Cut to 2.00% (~16% priced)
Prime drops to 4.20%. A $500K variable mortgage at prime minus 0.80% saves about $30/month. HISA promo rates follow within two weeks. Fixed rates may not fall in lockstep — they track the 5-year GoC bond, which moves on growth and inflation expectations rather than the overnight rate. Run your specific mortgage in our mortgage calculator to see the actual dollar impact.
Cut by more than 25 bps
A 50 bps cut at this meeting would be a major surprise and would signal the BoC sees recession risk that the data hasn't fully shown yet. Bond yields would likely fall, the loonie would weaken, and equities would whipsaw on the implied growth concern. Almost no one is forecasting this scenario.
What to do before June 4
If you're up for mortgage renewal
Lock in a hold rate now — most lenders will hold a quoted rate for 90–120 days. If rates drop before your closing, you keep the lower rate. If they rise, you keep the held rate. Compare current 5-year fixed and variable in our mortgage calculator.
If you're shopping GICs
One-year GICs at challenger banks are still around 4.00–4.20%. If the BoC cuts in June, that window closes quickly. See current GIC rates versus HISA rates.
If you're sitting on cash
HISA rates of 1.75–2.50% are well below the 5-year GoC bond. Laddering 1-, 2-, and 3-year GICs locks in returns above the BoC's likely floor — useful if you're parking money for a known goal.
The morning of June 4
- 10:00 AM ET — rate decision and statement.
- 10:30 AM ET — Monetary Policy Report and press conference with Governor Macklem.
- The MPR's Q2/Q3 inflation and GDP forecast revisions matter more than the rate itself for medium-term mortgage pricing.
We'll update this article within an hour of the announcement with the actual decision and what to do about it.
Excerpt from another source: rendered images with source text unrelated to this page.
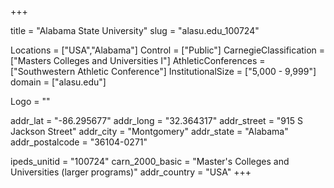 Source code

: 
+++

title = "Alabama State University"
slug = "alasu.edu_100724"

Locations = ["USA","Alabama"]
Control = ["Public"]
CarnegieClassification = ["Masters Colleges and Universities I"]
AthleticConferences = ["Southwestern Athletic Conference"]
InstitutionalSize = ["5,000 - 9,999"]
domain = ["alasu.edu"]

Logo = ""

addr_lat = "-86.295677"
addr_long = "32.364317"
addr_street = "915 S Jackson Street"
addr_city = "Montgomery"
addr_state = "Alabama"
addr_postalcode = "36104-0271"

ipeds_unitid = "100724"
carn_2000_basic = "Master's Colleges and Universities (larger programs)"
addr_country = "USA"
+++
    

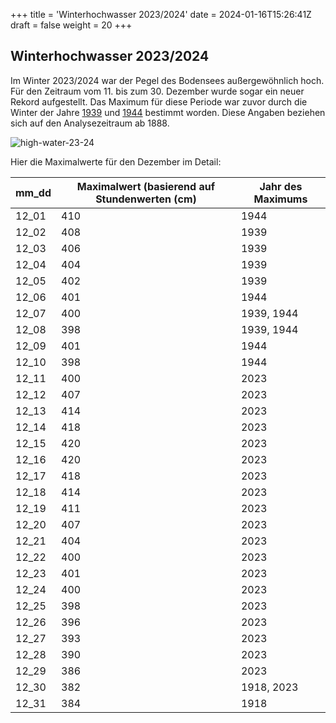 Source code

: +++
title = 'Winterhochwasser 2023/2024'
date = 2024-01-16T15:26:41Z
draft = false
weight = 20
+++

## Winterhochwasser 2023/2024 

Im Winter 2023/2024 war der Pegel des Bodensees außergewöhnlich hoch. Für den Zeitraum vom 11. bis zum 30. Dezember wurde sogar ein neuer Rekord aufgestellt. Das Maximum für diese Periode war zuvor durch die Winter der Jahre [1939](https://www.pegel-konstanz.de/01_historische_daten/1930-1939/index.html#1939) und [1944](https://www.pegel-konstanz.de/01_historische_daten/1940-1949/index.html#1944) bestimmt worden. Diese Angaben beziehen sich auf den Analysezeitraum ab 1888.

![high-water-23-24](/images/analysis/winter-high-water-23-24/winter-high-23-34_DE.png)

Hier die Maximalwerte für den Dezember im Detail:

mm_dd | Maximalwert (basierend auf Stundenwerten (cm) | Jahr des Maximums
----|----|----
12_01 | 410 | 1944
12_02 | 408 | 1939
12_03 | 406 | 1939
12_04 | 404 | 1939
12_05 | 402 | 1939
12_06 | 401 | 1944
12_07 | 400 | 1939, 1944
12_08 | 398 | 1939, 1944
12_09 | 401 | 1944
12_10 | 398 | 1944
12_11 | 400 | 2023
12_12 | 407 | 2023
12_13 | 414 | 2023
12_14 | 418 | 2023
12_15 | 420 | 2023
12_16 | 420 | 2023
12_17 | 418 | 2023
12_18 | 414 | 2023
12_19 | 411 | 2023
12_20 | 407 | 2023
12_21 | 404 | 2023
12_22 | 400 | 2023
12_23 | 401 | 2023
12_24 | 400 | 2023
12_25 | 398 | 2023
12_26 | 396 | 2023
12_27 | 393 | 2023
12_28 | 390 | 2023
12_29 | 386 | 2023
12_30 | 382 | 1918, 2023
12_31 | 384 | 1918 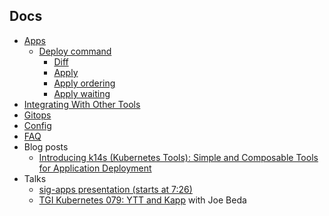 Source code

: ## Docs

- [Apps](apps.md)
  - [Deploy command](apps.md#deploy)
    - [Diff](diff.md)
    - [Apply](apply.md)
    - [Apply ordering](apply-ordering.md)
    - [Apply waiting](apply-waiting.md)
- [Integrating With Other Tools](integrating-with-other-tools.md)
- [Gitops](gitops.md)
- [Config](config.md)
- [FAQ](faq.md)
- Blog posts
  - [Introducing k14s (Kubernetes Tools): Simple and Composable Tools for Application Deployment](https://content.pivotal.io/blog/introducing-k14s-kubernetes-tools-simple-and-composable-tools-for-application-deployment)
- Talks
  - [sig-apps presentation (starts at 7:26)](https://www.youtube.com/watch?v=lYrt1cF6IoE&feature=youtu.be&t=446)
  - [TGI Kubernetes 079: YTT and Kapp](https://www.youtube.com/watch?v=CSglwNTQiYg) with Joe Beda
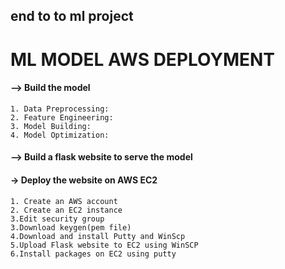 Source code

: ## end to to ml project

# ML MODEL AWS DEPLOYMENT

#### --> Build the model
    1. Data Preprocessing:
    2. Feature Engineering:
    3. Model Building:
    4. Model Optimization:


#### --> Build a flask website to serve the model
#### -> Deploy the website on AWS EC2
    1. Create an AWS account
    2. Create an EC2 instance
    3.Edit security group
    3.Download keygen(pem file)
    4.Download and install Putty and WinScp
    5.Upload Flask website to EC2 using WinSCP
    6.Install packages on EC2 using putty

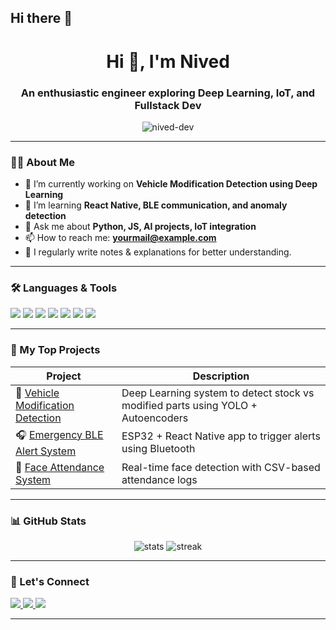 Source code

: ## Hi there 👋
<h1 align="center">Hi 👋, I'm Nived</h1>
<h3 align="center">An enthusiastic engineer exploring Deep Learning, IoT, and Fullstack Dev</h3>

<p align="center">
  <img src="https://komarev.com/ghpvc/?username=nived-dev&label=Profile%20views&color=0e75b6&style=flat" alt="nived-dev" />
</p>

---

### 👨‍💻 About Me

- 🔭 I’m currently working on **Vehicle Modification Detection using Deep Learning**
- 🌱 I’m learning **React Native, BLE communication, and anomaly detection**
- 💬 Ask me about **Python, JS, AI projects, IoT integration**
- 📫 How to reach me: **yourmail@example.com**
- 📝 I regularly write notes & explanations for better understanding.

---

### 🛠️ Languages & Tools

<p>
  <img src="https://img.shields.io/badge/Python-3670A0?style=for-the-badge&logo=python&logoColor=ffdd54"/>
  <img src="https://img.shields.io/badge/JavaScript-F0DB4F?style=for-the-badge&logo=javascript&logoColor=black"/>
  <img src="https://img.shields.io/badge/React-20232a?style=for-the-badge&logo=react&logoColor=61dafb"/>
  <img src="https://img.shields.io/badge/TensorFlow-FF6F00?style=for-the-badge&logo=tensorflow&logoColor=white"/>
  <img src="https://img.shields.io/badge/OpenCV-27338e?style=for-the-badge&logo=opencv&logoColor=white"/>
  <img src="https://img.shields.io/badge/Firebase-ffca28?style=for-the-badge&logo=firebase&logoColor=black"/>
  <img src="https://img.shields.io/badge/ESP32-000?style=for-the-badge&logo=espressif&logoColor=white"/>
</p>

---

### 📂 My Top Projects

| Project | Description |
|--------|-------------|
| 🚗 [Vehicle Modification Detection](https://github.com/yourusername/vehicle-modification-detection) | Deep Learning system to detect stock vs modified parts using YOLO + Autoencoders |
| 🎧 [Emergency BLE Alert System](https://github.com/yourusername/ble-alert-app) | ESP32 + React Native app to trigger alerts using Bluetooth |
| 🧠 [Face Attendance System](https://github.com/yourusername/face-attendance) | Real-time face detection with CSV-based attendance logs |

---

### 📊 GitHub Stats

<p align="center">
  <img src="https://github-readme-stats.vercel.app/api?username=yourusername&show_icons=true&theme=tokyonight" alt="stats"/>
  <img src="https://github-readme-streak-stats.herokuapp.com/?user=yourusername&theme=tokyonight" alt="streak"/>
</p>

---

### 🤝 Let's Connect

<p>
  <a href="https://linkedin.com/in/yourprofile" target="_blank">
    <img src="https://img.shields.io/badge/LinkedIn-blue?style=for-the-badge&logo=linkedin"/>
  </a>
  <a href="mailto:yourmail@example.com" target="_blank">
    <img src="https://img.shields.io/badge/Gmail-red?style=for-the-badge&logo=gmail&logoColor=white"/>
  </a>
  <a href="https://github.com/yourusername" target="_blank">
    <img src="https://img.shields.io/badge/GitHub-333?style=for-the-badge&logo=github&logoColor=white"/>
  </a>
</p>

---
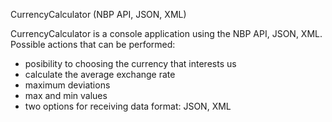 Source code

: CurrencyCalculator (NBP API, JSON, XML)

CurrencyCalculator is a console application using the NBP API, JSON, XML. 
Possible actions that can be performed:

- posibility to choosing the currency that interests us
- calculate the average exchange rate
- maximum deviations
- max and min values
- two options for receiving data format: JSON, XML 
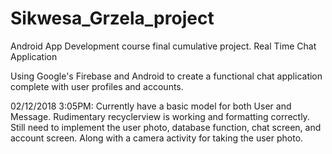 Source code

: # Sikwesa_Grzela_project

Android App Development course final cumulative project.  Real Time Chat Application

Using Google's Firebase and Android to create a functional chat application complete with user profiles and accounts.


02/12/2018 3:05PM:
  Currently have a basic model for both User and Message.  Rudimentary recyclerview is working and formatting correctly. 
  Still need to implement the user photo, database function, chat screen, and account screen.  Along with a camera activity
  for taking the user photo.
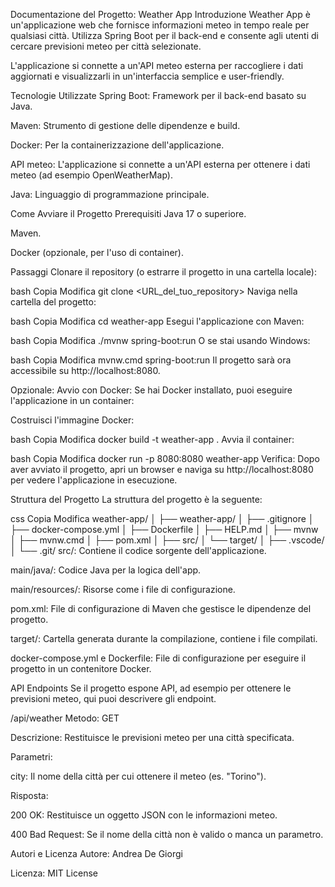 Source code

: Documentazione del Progetto: Weather App
Introduzione
Weather App è un'applicazione web che fornisce informazioni meteo in tempo reale per qualsiasi città. Utilizza Spring Boot per il back-end e consente agli utenti di cercare previsioni meteo per città selezionate.

L'applicazione si connette a un'API meteo esterna per raccogliere i dati aggiornati e visualizzarli in un'interfaccia semplice e user-friendly.

Tecnologie Utilizzate
Spring Boot: Framework per il back-end basato su Java.

Maven: Strumento di gestione delle dipendenze e build.

Docker: Per la containerizzazione dell'applicazione.

API meteo: L'applicazione si connette a un'API esterna per ottenere i dati meteo (ad esempio OpenWeatherMap).

Java: Linguaggio di programmazione principale.

Come Avviare il Progetto
Prerequisiti
Java 17 o superiore.

Maven.

Docker (opzionale, per l'uso di container).

Passaggi
Clonare il repository (o estrarre il progetto in una cartella locale):

bash
Copia
Modifica
git clone <URL_del_tuo_repository>
Naviga nella cartella del progetto:

bash
Copia
Modifica
cd weather-app
Esegui l'applicazione con Maven:

bash
Copia
Modifica
./mvnw spring-boot:run
O se stai usando Windows:

bash
Copia
Modifica
mvnw.cmd spring-boot:run
Il progetto sarà ora accessibile su http://localhost:8080.

Opzionale: Avvio con Docker:
Se hai Docker installato, puoi eseguire l'applicazione in un container:

Costruisci l'immagine Docker:

bash
Copia
Modifica
docker build -t weather-app .
Avvia il container:

bash
Copia
Modifica
docker run -p 8080:8080 weather-app
Verifica:
Dopo aver avviato il progetto, apri un browser e naviga su http://localhost:8080 per vedere l'applicazione in esecuzione.

Struttura del Progetto
La struttura del progetto è la seguente:

css
Copia
Modifica
weather-app/
│
├── weather-app/
│   ├── .gitignore
│   ├── docker-compose.yml
│   ├── Dockerfile
│   ├── HELP.md
│   ├── mvnw
│   ├── mvnw.cmd
│   ├── pom.xml
│   ├── src/
│   └── target/
│
├── .vscode/
│
└── .git/
src/: Contiene il codice sorgente dell'applicazione.

main/java/: Codice Java per la logica dell'app.

main/resources/: Risorse come i file di configurazione.

pom.xml: File di configurazione di Maven che gestisce le dipendenze del progetto.

target/: Cartella generata durante la compilazione, contiene i file compilati.

docker-compose.yml e Dockerfile: File di configurazione per eseguire il progetto in un contenitore Docker.

API Endpoints
Se il progetto espone API, ad esempio per ottenere le previsioni meteo, qui puoi descrivere gli endpoint.

/api/weather
Metodo: GET

Descrizione: Restituisce le previsioni meteo per una città specificata.

Parametri:

city: Il nome della città per cui ottenere il meteo (es. "Torino").

Risposta:

200 OK: Restituisce un oggetto JSON con le informazioni meteo.

400 Bad Request: Se il nome della città non è valido o manca un parametro.

Autori e Licenza
Autore: Andrea De Giorgi

Licenza: MIT License

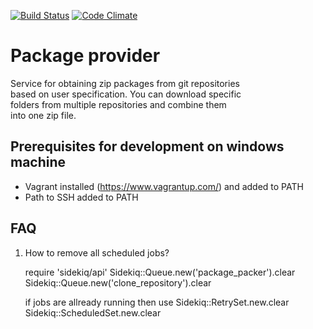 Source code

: [![Build Status](https://travis-ci.org/AVGTechnologies/package_provider.svg)](https://travis-ci.org/AVGTechnologies/package_provider)
[![Code Climate](https://codeclimate.com/github/AVGTechnologies/package_provider/badges/gpa.svg)](https://codeclimate.com/github/AVGTechnologies/package_provider)

Package provider
================
Service for obtaining zip packages from git repositories  
based on user specification. You can download specific  
folders from multiple repositories and combine them  
into one zip file.



Prerequisites for development on windows machine
-----------------------------
* Vagrant installed (https://www.vagrantup.com/) and added to PATH
* Path to SSH added to PATH

FAQ
---
1. How to remove all scheduled jobs?

     require 'sidekiq/api'
     Sidekiq::Queue.new('package_packer').clear
     Sidekiq::Queue.new('clone_repository').clear

     if jobs are allready running then use
     Sidekiq::RetrySet.new.clear
     Sidekiq::ScheduledSet.new.clear
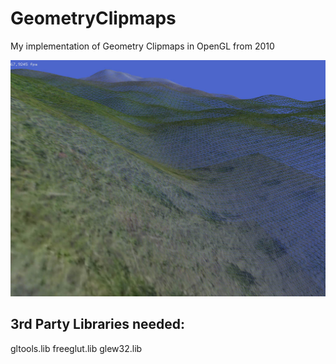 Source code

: # GeometryClipmaps
My implementation of Geometry Clipmaps in OpenGL from 2010

![Geometry Clipmap Image](https://github.com/Ziagl/GeometryClipmaps/blob/main/gc.jpg)

## 3rd Party Libraries needed:

gltools.lib
freeglut.lib
glew32.lib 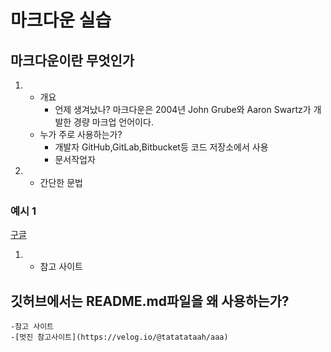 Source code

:# 마크다운 실습
## 마크다운이란 무엇인가
 1. - 개요
        - 언제 생겨났나?
        마크다운은 2004년 John Grube와 Aaron Swartz가 개발한 경량 마크업 언어이다.
    - 누가 주로 사용하는가?
        - 개발자 
        GitHub,GitLab,Bitbucket등 코드 저장소에서 사용
        - 문서작업자
1. - 간단한 문법
### 예시 1
[구글](https://google.com)  


1.  - 참고 사이트
 ## 깃허브에서는 README.md파일을 왜 사용하는가?
    -참고 사이트
    -[멋진 참고사이트](https://velog.io/@tatatataah/aaa)
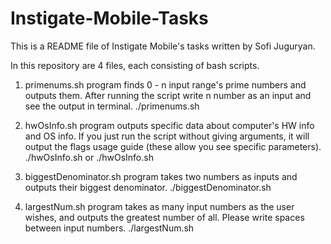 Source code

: # Instigate-Mobile-Tasks
This is a README file of Instigate Mobile's tasks written by Sofi Juguryan.

In this repository are 4 files, each consisting of bash scripts.

1. primenums.sh program finds 0 - n input range's prime numbers and outputs them.
After running the script write n number as an input and see the output in terminal.
./primenums.sh 

2. hwOsInfo.sh program outputs specific data about computer's HW info and OS info.
If you just run the script without giving arguments, it will output the flags usage guide (these allow you see specific parameters).
./hwOsInfo.sh  or  ./hwOsInfo.sh <flag>
  
3. biggestDenominator.sh program takes two numbers as inputs and outputs their biggest denominator.
./biggestDenominator.sh
  
4. largestNum.sh program takes as many input numbers as the user wishes, and outputs the greatest number of all.
Please write spaces between input numbers. 
./largestNum.sh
For the more imminent April 29 meeting, see our April 29 rate decision preview.
More market coverage — track BoC decisions, TSX recaps, and Big-5 bank earnings on the LoonieLabs Markets hub →
Editorial disclaimer
This is news reporting by LoonieLabs Editorial for general information only. It is not financial, tax, legal, or investment advice. Markets coverage is reported analysis, not personalized advice — we hold no positions in individual securities discussed and accept no paid placement. Verify quotes, rates, benefit amounts, and dollar figures on the official source before acting. See our methodology for sourcing and corrections policy. Last reviewed: April 18, 2026.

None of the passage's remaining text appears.